_DIRECTIONS FOR THIS TASK_
Please repeat the entries word for word and keep the images out.
***** RECORD EXCERPTS *****
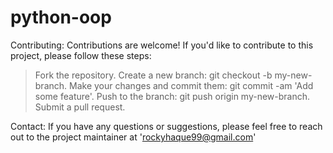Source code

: # python-oop


Contributing:
Contributions are welcome! If you'd like to contribute to this project, please follow these steps:

> Fork the repository.
> Create a new branch: git checkout -b my-new-branch.
> Make your changes and commit them: git commit -am 'Add some feature'.
> Push to the branch: git push origin my-new-branch.
> Submit a pull request. 

Contact:
If you have any questions or suggestions, please feel free to reach out to the project maintainer at 'rockyhaque99@gmail.com'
*****
_ANSWER FOR THIS EXERCISE_
Source code

: # python-oop


Contributing:
Contributions are welcome! If you'd like to contribute to this project, please follow these steps:

> Fork the repository.
> Create a new branch: git checkout -b my-new-branch.
> Make your changes and commit them: git commit -am 'Add some feature'.
> Push to the branch: git push origin my-new-branch.
> Submit a pull request. 

Contact:
If you have any questions or suggestions, please feel free to reach out to the project maintainer at 'rockyhaque99@gmail.com'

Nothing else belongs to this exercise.